[[ Material provided, beginning ]]

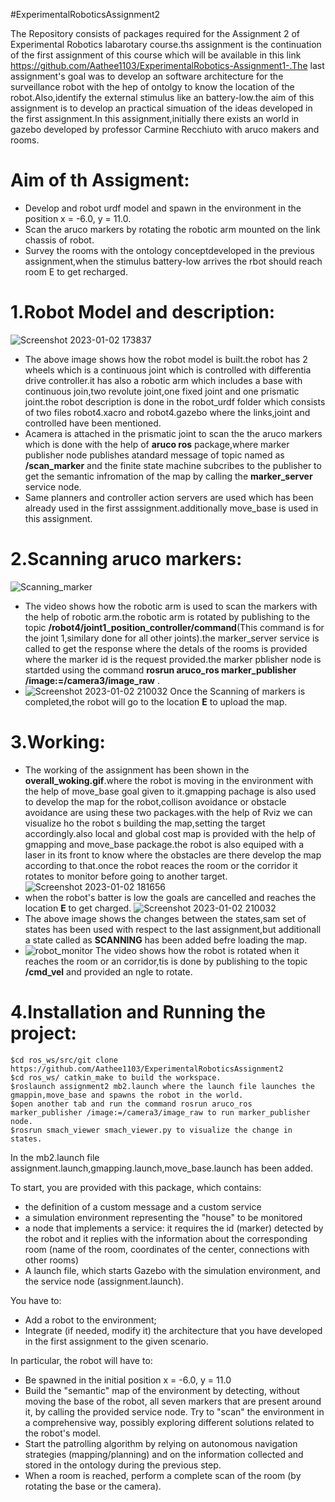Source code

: #ExperimentalRoboticsAssignment2

The Repository consists of packages required for the Assignment 2 of Experimental Robotics labarotary course.ths assignment is the continuation of the first assignment of this course which will be available in this link https://github.com/Aathee1103/ExperimentalRobotics-Assignment1-.The last assignment's goal was to develop an software architecture for the surveillance robot with the hep of ontolgy to know the location of the robot.Also,identify the external stimulus like an battery-low.the aim of this assignment is to develop an practical simuation of the ideas developed in the first assignment.In this assignment,initially there exists an world in gazebo developed by professor Carmine Recchiuto with aruco makers and rooms.

# Aim of th Assigment:
- Develop and robot urdf model and spawn in the environment in the position x = -6.0, y = 11.0.
- Scan the aruco markers by rotating the robotic arm mounted on the link chassis of robot.
- Survey the rooms with the ontology conceptdeveloped in the previous assignment,when the stimulus battery-low arrives the rbot should reach room E to get recharged.

# 1.Robot Model and description:
![Screenshot 2023-01-02 173837](https://user-images.githubusercontent.com/80621864/210327492-c46c3c08-2bb1-4b4c-a9cc-250e743da056.jpg)
- The above image shows how the robot model is built.the robot has 2 wheels which is a continuous joint which is controlled with differentia drive controller.it has also a robotic arm which includes a base with continuous join,two revolute joint,one fixed joint and one prismatic joint.the robot description is done in the robot_urdf folder which consists of two files robot4.xacro and robot4.gazebo where the links,joint and controlled have been mentioned.
- Acamera is attached in the prismatic joint to scan the the aruco markers which is done with the help of **aruco ros** package,where marker publisher node publishes atandard message of topic named as **/scan_marker** and the finite state machine subcribes to the publisher to get the semantic infromation of the map by calling the **marker_server** service node.
- Same planners and controller action servers are used which has been already used in the first asssignment.additionally move_base is used in this assignment.
# 2.Scanning aruco markers:
![Scanning_marker](https://user-images.githubusercontent.com/80621864/210329002-6ae2f9cb-6f9e-43e7-9bef-7d61fc5bf4fa.gif)
- The video shows how the robotic arm is used to scan the markers with the help of robotic arm.the robotic arm is rotated by publishing to the topic **/robot4/joint1_position_controller/command**(This command is for the joint 1,similary done for all other joints).the marker_server service is called to get the response where the detals of the rooms is provided where the marker id is the request provided.the marker pblisher node is startded using the command **rosrun aruco_ros marker_publisher /image:=/camera3/image_raw** .
- ![Screenshot 2023-01-02 210032](https://user-images.githubusercontent.com/80621864/210333936-9a3644a6-85ff-42b8-b70c-b9ad6f04e71a.jpg)
Once the Scanning of markers is completed,the robot will go to the location **E** to upload the map.


# 3.Working:
- The working of the assignment has been shown in the **overall_woking.gif**.where the robot is moving in the environment with the help of move_base goal given to it.gmapping pachage is also used to develop the map for the robot,collison avoidance or obstacle avoidance are using these two packages.with the help of Rviz we can visualize ho the robot s building the map,setting the target accordingly.also local and global cost map is provided with the help of gmapping and move_base package.the robot is also equiped with a laser in its front to know where the obstacles are there develop the map according to that.once the robot reaces the room or the corridor it rotates to monitor before going to another target.
 ![Screenshot 2023-01-02 181656](https://user-images.githubusercontent.com/80621864/210332988-5821e92e-08bd-4581-bc94-04bd05a43d87.jpg)
- when the robot's batter is low the goals are cancelled and reaches the location **E** to get charged.
 ![Screenshot 2023-01-02 210032](https://user-images.githubusercontent.com/80621864/210333447-ccbed254-9c15-4adc-b152-d38f96fd508a.jpg)
- The above image shows the changes between the states,sam set of states has been used with respect to the last assignment,but additionall a state called as **SCANNING** has been added befre loading the map.
- ![robot_monitor](https://user-images.githubusercontent.com/80621864/210334112-1a7d4831-0b80-4f6c-98f5-f2c6cbbe8c81.gif)
The video shows how the robot is rotated when it reaches the room or an corridor,tis is done by publishing to the topic  **/cmd_vel** and provided an ngle to rotate.

# 4.Installation and Running the project:
```
$cd ros_ws/src/git clone https://github.com/Aathee1103/ExperimentalRoboticsAssignment2
$cd ros_ws/ catkin_make to build the workspace.
$roslaunch assignment2 mb2.launch where the launch file launches the gmappin,move_base and spawns the robot in the world.
$open another tab and run the command rosrun aruco_ros marker_publisher /image:=/camera3/image_raw to run marker_publisher node.
$rosrun smach_viewer smach_viewer.py to visualize the change in states.
```
In the mb2.launch file assignment.launch,gmapping.launch,move_base.launch has been added.



To start, you are provided with this package, which contains:
- the definition of a custom message and a custom service
- a simulation environment representing the "house" to be monitored
- a node that implements a service: it requires the id (marker) detected by the robot and it replies with the information about the corresponding room (name of the room, coordinates of the center, connections with other rooms)
- A launch file, which starts Gazebo with the simulation environment, and the service node (assignment.launch).

You have to:
- Add a robot to the environment;
- Integrate (if needed, modify it) the architecture that you have developed in the first assignment to the given scenario.

In particular, the robot will have to:
- Be spawned in the initial position x = -6.0, y = 11.0
- Build the "semantic" map of the environment by detecting, without moving the base of the robot, all seven markers that are present around it, by calling the provided service node. Try to "scan" the environment in a comprehensive way, possibly exploring different solutions related to the robot's model. 
- Start the patrolling algorithm by relying on autonomous navigation strategies (mapping/planning) and on the information collected and stored in the ontology during the previous step.
- When a room is reached, perform a complete scan of the room (by rotating the base or the camera).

[[ Material provided, end ]]

Reproduce every line in the data that has the word "previous" in it.

- Survey the rooms with the ontology conceptdeveloped in the previous assignment,when the stimulus battery-low arrives the rbot should reach room E to get recharged.
- Start the patrolling algorithm by relying on autonomous navigation strategies (mapping/planning) and on the information collected and stored in the ontology during the previous step.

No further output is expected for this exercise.